Although data centres can be financed on a wide variety of bases, we have predominantly seen project finance as the preferred structure for stand-alone projects. This means that the financing is provided to a special purpose vehicle (which will own the data centre) on a limited recourse basis. Lenders are willing to provide financing based on the expected revenues generated by one or more long-term offtake contracts.
However, portfolio financings can differ substantially from stand-alone project financings in a number of ways. For example, financial covenants are usually tested at a portfolio level rather than per individual project. Drawstop and event of default mechanics may not be triggered merely by an individual project being in default, depending on the importance of the project within the portfolio.
(iii) Borrowing base facilities
We have also advised on a borrowing base facility in the European market, an instrument not uncommon in the US. The structure was set up such that it functions as an umbrella facility for a pool of data centres whereby projects may be added or removed from such pool from time to time. The overall debt capacity fluctuates during the lifetime of the facility as the pool of data centres changes and/or matures over time.
(iv) Refinancing at holdco level
We have seen overall refinancings at holdco level of a large number of stand-alone project financings. This is attractive for developers which have built up a more mature portfolio of data centres, generating steady cashflows. An overall refinancing at holdco level will leave the developer with one syndicate of lenders, such that it no longer needs to manage various lender groups for individual projects. Lenders at holdco level will be financing on the basis of the aggregate cash flow generated by the holdco’s subsidiaries, with only limited controls at asset level. This is more akin to a corporate financing than a traditional project financing.
d. Flexible financing is important
In a rapidly changing and growing market, developers require flexibility. This may explain why we have not seen institutional investors becoming active as lenders in the European market. For this reason, we have also not seen securitisation in Europe, whereas this is more common in the US market.
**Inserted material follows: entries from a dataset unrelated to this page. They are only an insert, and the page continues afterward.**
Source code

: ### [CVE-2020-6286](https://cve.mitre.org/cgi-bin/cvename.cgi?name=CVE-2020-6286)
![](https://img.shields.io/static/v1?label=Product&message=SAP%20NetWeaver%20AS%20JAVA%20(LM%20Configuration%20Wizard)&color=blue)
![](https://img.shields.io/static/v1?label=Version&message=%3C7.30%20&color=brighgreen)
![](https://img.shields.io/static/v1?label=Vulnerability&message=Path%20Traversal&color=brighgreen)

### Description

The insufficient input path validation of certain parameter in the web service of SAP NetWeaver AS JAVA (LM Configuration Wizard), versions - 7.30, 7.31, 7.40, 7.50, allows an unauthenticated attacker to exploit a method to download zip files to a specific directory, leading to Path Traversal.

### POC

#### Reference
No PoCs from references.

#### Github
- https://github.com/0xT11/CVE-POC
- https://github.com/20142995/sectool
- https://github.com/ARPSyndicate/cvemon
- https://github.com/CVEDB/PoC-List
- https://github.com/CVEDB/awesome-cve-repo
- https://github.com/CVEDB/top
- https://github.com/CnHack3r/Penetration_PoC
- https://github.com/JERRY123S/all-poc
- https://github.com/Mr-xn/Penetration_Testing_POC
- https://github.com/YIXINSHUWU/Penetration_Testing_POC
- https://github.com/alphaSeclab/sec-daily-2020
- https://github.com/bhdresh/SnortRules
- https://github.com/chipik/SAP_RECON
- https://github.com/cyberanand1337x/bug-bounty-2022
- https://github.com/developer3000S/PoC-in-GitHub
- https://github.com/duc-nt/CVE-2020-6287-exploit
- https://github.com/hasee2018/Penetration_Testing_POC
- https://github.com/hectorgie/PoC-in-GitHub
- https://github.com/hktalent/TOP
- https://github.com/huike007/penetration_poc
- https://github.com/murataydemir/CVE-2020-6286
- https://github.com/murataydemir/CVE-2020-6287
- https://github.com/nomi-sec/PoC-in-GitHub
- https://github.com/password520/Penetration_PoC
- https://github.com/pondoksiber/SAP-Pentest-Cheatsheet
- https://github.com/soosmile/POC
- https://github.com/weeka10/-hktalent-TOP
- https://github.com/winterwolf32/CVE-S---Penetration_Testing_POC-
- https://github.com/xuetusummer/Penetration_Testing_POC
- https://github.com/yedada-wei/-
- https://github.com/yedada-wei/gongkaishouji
e. Green and ESG-linked loans
Green data centres are a core area of green financing and we are seeing these implemented increasingly frequently, with a PUE metric as a methodology to define data centres as green (there appears to be an accepted market position of a PUE less than 1.5 being the threshold for a data centre to be defined as green). However, although there is an increased focus on ESG and green loans are common as a use of proceeds based instrument, the number of ESG-linked loans in this space seems to be limited. This may be explained by the fact that the new generation of hyperscale data centres are being built in accordance with the highest environmental standards, which is driven by all stakeholders involved (investors, offtakers, lenders and developers). Further incentives included in the financing documentation may not help to drive further improvement for this category of data centres. Where it is not evident that the incentives built into the documentation lead to actual improvement, lenders may fear being accused of greenwashing in view of recent legal action undertaken against banks. Also, negotiating effective key performance indicators (KPIs) has proven to take quite some time, which is not ideal in such a fast-moving market.
f. Green bonds
The market has seen a number of developers issuing green bonds, giving them access to long-term financing aimed at further reducing emissions and building more energy efficient data centres.